Not in this case, I don't think. The (admittedly slightly rotten) flake near the top of Profanities also showed signs of having been deliberately snapped off (either that or someone had a real adventure!), so I assume it's part of a broader "clean-up" effort.

Having played about up at the horn on Saturday, my impressions were:

Profanities has been relatively "well" retro-bolted (if there can be such a thing), and is a great climb which I otherwise probably would not have done. The anchors 2/3 of the way up seem unnecessary (why not just go straight to the top and trail a second rope, as we did?), but that's a fairly minor point.
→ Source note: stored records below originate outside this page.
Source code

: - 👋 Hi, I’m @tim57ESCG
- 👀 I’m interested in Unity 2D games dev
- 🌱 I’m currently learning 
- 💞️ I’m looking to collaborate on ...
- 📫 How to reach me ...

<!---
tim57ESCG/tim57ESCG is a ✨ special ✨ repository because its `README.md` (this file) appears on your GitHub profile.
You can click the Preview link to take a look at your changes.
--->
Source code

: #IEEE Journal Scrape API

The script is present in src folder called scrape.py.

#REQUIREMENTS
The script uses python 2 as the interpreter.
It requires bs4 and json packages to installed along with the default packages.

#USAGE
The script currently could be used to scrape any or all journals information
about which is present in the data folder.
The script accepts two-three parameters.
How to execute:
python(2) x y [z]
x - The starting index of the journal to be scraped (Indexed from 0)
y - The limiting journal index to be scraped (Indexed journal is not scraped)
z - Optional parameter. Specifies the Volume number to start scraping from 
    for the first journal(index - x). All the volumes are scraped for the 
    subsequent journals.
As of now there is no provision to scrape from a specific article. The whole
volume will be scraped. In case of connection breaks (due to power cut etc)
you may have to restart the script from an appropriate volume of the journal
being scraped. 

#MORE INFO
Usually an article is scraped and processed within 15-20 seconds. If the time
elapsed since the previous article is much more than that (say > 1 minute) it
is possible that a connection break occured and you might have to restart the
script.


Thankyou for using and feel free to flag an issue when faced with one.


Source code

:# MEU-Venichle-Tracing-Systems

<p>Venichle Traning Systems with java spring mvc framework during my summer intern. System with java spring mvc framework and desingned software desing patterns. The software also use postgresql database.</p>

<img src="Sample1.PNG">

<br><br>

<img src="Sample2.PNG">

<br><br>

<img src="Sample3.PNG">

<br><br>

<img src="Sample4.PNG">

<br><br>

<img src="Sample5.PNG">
Overall however, there seem to be carrots popping up like mushrooms in the horn area, including on some "climbs" that I'm not even sure would warrant bolts in a day trip area like Black Hill, let alone at Buffalo. Bolting next to protectable cracks is a clear no-go in my book, even if it does make for a friendly beginner's lead for the local scout or TAFE group.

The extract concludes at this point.